Saved entries
----------------------------------------
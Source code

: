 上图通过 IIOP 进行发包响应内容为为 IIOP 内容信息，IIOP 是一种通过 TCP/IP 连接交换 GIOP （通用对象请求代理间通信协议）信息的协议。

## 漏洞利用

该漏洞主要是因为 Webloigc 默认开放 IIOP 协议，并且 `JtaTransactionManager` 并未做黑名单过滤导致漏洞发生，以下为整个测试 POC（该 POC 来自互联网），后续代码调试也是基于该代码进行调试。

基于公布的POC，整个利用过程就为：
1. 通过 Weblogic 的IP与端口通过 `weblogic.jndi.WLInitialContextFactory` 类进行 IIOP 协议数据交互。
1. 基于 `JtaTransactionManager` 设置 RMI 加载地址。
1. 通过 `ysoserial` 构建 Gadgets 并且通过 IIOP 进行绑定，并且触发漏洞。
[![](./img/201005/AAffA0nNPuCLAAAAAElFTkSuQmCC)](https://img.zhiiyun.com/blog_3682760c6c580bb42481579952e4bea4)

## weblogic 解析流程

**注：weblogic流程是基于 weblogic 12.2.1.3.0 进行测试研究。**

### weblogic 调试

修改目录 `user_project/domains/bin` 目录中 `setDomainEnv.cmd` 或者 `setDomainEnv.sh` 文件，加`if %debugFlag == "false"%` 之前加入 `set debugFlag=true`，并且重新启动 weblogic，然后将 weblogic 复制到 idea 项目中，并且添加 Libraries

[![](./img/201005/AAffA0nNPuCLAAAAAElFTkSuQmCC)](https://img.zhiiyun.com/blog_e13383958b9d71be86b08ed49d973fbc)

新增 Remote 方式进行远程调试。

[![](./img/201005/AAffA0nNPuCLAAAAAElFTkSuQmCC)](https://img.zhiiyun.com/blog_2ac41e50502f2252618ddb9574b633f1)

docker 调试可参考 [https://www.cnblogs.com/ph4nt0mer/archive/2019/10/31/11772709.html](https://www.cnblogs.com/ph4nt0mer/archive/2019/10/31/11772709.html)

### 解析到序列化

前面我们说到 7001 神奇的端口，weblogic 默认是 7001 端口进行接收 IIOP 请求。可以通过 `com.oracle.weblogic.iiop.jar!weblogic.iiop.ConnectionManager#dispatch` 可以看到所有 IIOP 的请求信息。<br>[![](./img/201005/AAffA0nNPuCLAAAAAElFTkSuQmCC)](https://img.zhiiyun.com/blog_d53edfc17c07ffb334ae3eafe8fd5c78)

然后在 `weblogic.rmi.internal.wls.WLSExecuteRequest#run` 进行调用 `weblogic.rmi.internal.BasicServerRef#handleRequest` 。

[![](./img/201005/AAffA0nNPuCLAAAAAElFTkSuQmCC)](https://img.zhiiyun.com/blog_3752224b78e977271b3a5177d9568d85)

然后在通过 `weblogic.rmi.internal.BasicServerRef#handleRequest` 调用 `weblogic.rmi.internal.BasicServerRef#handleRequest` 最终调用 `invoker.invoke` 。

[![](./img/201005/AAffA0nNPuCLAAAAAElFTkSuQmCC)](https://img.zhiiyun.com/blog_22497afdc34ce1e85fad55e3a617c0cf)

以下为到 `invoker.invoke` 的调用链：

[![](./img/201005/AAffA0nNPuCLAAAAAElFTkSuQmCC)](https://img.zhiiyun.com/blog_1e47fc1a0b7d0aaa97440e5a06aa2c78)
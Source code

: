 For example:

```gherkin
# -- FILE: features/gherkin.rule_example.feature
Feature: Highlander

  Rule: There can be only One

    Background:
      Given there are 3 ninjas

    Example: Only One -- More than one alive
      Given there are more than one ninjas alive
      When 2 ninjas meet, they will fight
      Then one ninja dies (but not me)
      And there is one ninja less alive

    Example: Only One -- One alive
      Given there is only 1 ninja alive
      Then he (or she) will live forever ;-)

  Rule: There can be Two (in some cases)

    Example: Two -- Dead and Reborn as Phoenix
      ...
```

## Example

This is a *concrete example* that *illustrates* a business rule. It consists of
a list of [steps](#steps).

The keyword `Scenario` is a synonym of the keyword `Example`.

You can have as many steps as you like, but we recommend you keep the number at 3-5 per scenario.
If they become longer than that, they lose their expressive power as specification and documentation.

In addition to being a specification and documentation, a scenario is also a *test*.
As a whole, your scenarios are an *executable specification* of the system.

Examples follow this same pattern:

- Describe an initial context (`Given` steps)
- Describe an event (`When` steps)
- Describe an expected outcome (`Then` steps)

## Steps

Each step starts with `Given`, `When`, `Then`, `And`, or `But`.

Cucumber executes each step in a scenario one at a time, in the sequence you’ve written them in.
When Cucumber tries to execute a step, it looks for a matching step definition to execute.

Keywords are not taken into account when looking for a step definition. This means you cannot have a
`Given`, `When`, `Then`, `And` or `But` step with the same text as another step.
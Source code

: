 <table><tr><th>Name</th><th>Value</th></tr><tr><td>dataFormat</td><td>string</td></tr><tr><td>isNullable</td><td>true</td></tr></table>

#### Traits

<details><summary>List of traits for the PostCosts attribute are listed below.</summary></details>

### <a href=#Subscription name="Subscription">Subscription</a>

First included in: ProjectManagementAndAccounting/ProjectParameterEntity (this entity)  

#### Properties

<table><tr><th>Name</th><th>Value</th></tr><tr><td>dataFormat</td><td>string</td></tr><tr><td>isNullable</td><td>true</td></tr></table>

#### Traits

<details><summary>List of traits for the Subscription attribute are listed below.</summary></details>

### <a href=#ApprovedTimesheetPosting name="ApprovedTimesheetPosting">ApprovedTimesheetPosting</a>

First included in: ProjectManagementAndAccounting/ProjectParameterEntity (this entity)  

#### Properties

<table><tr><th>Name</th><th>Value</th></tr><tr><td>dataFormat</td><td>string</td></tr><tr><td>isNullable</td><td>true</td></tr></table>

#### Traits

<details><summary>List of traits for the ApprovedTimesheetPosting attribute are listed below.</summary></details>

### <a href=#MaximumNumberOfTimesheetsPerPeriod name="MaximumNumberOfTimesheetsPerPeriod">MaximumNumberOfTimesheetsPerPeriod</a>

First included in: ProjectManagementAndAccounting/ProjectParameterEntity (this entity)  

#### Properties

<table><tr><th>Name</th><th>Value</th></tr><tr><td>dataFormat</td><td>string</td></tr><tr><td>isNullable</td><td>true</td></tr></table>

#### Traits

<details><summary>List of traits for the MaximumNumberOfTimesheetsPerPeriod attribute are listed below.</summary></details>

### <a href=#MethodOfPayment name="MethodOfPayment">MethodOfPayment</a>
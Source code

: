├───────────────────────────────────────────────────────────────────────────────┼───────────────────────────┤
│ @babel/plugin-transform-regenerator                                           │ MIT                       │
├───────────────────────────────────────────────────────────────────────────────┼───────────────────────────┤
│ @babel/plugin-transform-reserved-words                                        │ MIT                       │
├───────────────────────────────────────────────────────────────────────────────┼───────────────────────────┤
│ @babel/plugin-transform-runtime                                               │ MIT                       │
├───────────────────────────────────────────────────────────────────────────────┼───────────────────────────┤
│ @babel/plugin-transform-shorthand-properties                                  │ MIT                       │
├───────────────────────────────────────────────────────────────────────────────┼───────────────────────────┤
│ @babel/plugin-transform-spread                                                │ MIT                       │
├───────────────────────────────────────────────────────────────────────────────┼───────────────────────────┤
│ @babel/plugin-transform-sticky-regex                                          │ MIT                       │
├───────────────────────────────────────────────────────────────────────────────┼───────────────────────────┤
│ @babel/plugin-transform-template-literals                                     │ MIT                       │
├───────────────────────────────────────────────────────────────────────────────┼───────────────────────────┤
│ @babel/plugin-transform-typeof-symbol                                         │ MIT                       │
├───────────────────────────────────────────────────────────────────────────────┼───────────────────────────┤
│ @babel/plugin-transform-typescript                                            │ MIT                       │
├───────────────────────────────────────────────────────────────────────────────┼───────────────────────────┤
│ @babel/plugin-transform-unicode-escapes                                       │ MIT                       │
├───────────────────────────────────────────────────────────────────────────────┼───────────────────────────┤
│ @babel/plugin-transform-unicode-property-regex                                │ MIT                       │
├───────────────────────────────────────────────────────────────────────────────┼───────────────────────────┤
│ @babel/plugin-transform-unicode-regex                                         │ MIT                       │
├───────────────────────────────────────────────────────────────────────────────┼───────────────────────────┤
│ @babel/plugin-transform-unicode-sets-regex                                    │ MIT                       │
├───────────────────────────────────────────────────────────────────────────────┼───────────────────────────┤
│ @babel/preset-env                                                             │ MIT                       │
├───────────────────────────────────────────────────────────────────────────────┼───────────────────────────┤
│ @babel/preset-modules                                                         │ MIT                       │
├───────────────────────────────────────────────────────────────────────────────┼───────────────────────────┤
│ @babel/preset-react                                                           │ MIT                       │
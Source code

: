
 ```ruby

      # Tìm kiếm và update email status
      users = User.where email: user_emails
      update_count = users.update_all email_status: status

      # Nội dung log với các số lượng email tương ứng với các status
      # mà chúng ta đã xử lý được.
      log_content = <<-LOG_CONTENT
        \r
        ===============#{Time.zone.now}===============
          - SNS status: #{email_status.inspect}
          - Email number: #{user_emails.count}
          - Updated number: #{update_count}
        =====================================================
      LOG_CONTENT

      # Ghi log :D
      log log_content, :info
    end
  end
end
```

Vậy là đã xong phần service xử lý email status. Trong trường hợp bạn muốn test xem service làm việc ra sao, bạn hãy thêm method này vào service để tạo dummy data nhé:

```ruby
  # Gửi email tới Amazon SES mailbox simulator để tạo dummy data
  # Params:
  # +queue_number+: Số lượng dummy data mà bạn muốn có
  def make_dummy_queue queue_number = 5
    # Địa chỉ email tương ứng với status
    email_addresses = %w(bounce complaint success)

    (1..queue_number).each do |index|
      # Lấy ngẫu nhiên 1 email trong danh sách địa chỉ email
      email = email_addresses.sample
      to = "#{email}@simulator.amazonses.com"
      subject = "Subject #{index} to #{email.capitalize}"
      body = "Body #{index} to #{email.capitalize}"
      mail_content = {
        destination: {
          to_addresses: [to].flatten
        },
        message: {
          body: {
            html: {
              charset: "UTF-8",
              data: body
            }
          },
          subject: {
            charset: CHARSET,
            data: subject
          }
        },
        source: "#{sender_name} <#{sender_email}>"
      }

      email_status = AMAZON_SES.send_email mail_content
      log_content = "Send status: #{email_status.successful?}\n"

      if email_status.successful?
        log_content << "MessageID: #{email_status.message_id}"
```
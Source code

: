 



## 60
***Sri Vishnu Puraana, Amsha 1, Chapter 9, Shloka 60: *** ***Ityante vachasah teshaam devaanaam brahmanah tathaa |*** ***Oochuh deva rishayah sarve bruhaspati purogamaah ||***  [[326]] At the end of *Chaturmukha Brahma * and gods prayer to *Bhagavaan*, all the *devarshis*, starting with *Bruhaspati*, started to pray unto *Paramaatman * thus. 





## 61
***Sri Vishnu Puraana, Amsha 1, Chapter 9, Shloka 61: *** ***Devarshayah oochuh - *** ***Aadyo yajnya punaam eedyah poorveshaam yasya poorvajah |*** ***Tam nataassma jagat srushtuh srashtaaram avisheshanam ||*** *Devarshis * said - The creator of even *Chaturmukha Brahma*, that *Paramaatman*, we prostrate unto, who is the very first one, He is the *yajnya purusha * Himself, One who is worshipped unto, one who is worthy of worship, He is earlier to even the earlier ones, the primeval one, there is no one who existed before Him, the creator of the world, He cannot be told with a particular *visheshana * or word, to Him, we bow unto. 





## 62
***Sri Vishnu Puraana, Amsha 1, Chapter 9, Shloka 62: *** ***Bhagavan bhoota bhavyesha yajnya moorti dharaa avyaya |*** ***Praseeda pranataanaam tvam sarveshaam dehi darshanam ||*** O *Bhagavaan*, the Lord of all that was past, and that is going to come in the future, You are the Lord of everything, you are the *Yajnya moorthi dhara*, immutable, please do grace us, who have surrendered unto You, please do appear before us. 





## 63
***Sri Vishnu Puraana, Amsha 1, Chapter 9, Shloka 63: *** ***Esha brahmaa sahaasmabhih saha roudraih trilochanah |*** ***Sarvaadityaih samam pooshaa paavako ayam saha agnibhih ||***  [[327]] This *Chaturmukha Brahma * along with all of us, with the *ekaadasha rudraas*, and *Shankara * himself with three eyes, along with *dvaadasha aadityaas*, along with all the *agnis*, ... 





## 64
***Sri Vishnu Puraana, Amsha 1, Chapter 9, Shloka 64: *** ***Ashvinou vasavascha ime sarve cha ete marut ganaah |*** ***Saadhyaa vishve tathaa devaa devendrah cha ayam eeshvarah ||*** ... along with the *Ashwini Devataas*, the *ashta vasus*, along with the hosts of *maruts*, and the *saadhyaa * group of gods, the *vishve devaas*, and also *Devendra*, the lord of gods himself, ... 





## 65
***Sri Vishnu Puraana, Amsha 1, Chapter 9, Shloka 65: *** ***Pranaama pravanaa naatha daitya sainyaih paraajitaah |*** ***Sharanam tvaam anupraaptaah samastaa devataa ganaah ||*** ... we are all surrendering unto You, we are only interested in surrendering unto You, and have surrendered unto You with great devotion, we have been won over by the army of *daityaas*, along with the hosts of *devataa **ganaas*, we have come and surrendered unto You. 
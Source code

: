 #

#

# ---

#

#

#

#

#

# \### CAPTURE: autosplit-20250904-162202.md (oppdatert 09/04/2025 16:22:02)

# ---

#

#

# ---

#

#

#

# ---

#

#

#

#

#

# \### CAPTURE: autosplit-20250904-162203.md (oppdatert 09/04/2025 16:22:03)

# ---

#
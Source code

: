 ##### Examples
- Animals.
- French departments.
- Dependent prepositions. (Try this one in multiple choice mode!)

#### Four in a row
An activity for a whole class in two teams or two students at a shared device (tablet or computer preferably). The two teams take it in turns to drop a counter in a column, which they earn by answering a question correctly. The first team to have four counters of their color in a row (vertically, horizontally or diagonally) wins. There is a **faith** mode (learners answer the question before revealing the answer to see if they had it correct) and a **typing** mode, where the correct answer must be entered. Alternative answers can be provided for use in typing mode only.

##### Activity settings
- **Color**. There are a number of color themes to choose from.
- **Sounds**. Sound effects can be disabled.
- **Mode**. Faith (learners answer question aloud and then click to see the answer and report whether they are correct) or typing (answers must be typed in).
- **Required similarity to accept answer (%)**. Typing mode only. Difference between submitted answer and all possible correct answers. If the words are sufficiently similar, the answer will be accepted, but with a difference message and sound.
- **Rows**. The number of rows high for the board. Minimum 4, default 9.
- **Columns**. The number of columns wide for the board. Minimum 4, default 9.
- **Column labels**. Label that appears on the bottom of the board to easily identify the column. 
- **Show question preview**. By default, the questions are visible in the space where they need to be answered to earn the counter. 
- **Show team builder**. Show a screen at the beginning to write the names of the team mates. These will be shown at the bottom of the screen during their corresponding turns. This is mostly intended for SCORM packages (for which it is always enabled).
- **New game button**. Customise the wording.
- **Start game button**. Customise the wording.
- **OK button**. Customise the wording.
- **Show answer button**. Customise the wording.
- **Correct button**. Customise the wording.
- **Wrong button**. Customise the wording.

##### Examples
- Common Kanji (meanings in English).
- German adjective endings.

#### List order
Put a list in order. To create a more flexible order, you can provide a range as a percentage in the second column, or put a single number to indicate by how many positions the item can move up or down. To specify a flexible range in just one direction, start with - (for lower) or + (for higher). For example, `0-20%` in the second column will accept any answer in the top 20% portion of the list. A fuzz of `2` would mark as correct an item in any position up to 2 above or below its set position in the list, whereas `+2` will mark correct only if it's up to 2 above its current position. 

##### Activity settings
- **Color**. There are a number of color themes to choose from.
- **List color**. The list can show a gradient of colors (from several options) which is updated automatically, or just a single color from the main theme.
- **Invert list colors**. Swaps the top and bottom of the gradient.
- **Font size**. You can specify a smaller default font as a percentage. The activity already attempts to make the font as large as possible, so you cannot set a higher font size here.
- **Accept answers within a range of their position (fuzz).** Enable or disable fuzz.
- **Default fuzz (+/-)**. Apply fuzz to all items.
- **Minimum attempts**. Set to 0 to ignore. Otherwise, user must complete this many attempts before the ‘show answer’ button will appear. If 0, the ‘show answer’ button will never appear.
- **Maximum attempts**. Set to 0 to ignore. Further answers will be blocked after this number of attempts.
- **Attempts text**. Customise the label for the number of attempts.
----------------------------------------
### EXERCISE BRIEF
Starting from the data above, filter for lines with "capitalize" and copy each one.

### SOLUTION
      subject = "Subject #{index} to #{email.capitalize}"
      body = "Body #{index} to #{email.capitalize}"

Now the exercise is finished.